Through targeting low-skilled workers, students in low-level education courses, and making sure "employers hire Kiwis first", the party plans to reduce immigrant numbers by up to 30,000 a year.

Jason Witihira, the owner of New World Victoria Park in Auckland, said if he was forced to employ New Zealanders in low-skilled jobs such as stacking shelves, it could result in such a staff shortage he would have to reduce his store's opening hours.

"You advertise the jobs to all New Zealanders, and predominantly, it's migrants that are applying," Mr Witihira said.

"I'd struggle immensely.
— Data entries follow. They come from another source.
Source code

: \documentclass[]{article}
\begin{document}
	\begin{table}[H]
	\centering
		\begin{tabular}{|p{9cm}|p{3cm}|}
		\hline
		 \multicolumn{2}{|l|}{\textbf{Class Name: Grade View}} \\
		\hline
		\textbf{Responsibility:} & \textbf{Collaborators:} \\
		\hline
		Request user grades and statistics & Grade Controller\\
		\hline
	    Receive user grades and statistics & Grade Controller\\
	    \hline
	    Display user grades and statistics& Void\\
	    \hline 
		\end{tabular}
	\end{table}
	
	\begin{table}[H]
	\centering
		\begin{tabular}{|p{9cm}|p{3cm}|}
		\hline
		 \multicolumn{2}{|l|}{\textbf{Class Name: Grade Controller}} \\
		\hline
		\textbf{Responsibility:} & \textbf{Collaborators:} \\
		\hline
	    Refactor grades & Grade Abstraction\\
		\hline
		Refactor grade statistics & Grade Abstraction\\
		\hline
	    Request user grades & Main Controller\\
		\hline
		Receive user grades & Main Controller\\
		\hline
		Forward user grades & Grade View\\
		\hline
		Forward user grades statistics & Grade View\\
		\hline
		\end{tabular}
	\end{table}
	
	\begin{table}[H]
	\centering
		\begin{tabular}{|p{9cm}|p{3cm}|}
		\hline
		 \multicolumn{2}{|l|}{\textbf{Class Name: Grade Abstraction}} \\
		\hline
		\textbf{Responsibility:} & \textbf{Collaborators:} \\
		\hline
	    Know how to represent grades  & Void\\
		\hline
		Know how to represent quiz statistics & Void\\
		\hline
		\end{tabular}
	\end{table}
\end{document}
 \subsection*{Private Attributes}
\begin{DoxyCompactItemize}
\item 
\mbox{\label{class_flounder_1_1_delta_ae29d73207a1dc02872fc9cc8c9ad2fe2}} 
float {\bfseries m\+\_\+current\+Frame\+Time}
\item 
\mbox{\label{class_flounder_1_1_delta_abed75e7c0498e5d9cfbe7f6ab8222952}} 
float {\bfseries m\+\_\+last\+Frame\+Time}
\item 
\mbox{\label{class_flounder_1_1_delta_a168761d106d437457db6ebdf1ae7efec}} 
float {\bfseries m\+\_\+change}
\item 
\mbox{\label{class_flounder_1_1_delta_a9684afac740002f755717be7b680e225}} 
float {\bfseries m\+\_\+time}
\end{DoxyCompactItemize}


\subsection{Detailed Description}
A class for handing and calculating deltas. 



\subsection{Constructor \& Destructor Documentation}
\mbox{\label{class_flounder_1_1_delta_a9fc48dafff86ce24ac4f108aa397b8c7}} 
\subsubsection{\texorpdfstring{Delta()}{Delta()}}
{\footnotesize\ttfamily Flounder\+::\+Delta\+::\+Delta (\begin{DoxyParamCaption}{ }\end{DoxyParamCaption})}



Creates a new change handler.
The first people I want to give a job to is New Zealanders, whānau first, but at the end of the day, you can open the door but you can't force them to walk through it.

"The hours of work or the time of work, [immigrants] aren't questioning, whereas the New Zealand residents don't want to start at three in the morning, or don't want to finish at 12 at night.

"It's not as easy as what some people think."

Labour Leader Andrew Little has previously said he does not believe employers when they say they cannot find New Zealanders to do jobs like stack shelves.

Responding to questions, Prime Minister Bill English accused Mr Little of being "demeaning" about shelf stackers: "If you go to the supermarket and there's no shelf stackers, there's nothing on the shelf to buy, that's a pretty fundamental process in an economy," Mr English said.

Mr English was asked if stacking shelves was a skilled job.

"Go and ask the shelf stackers," he said.

'It's wrong to put someone in a box'

New World Victoria Park Grocery manager Gagandeep Singh.

Gagandeep Singh Photo: RNZ / Brad White

Gagandeep Singh, or Gaga as he's known to friends, came to New Zealand from India in 2009 to study - eight years later he has no intention of leaving.

"Slowly, slowly, it made me feel like a country where I want to live," he said.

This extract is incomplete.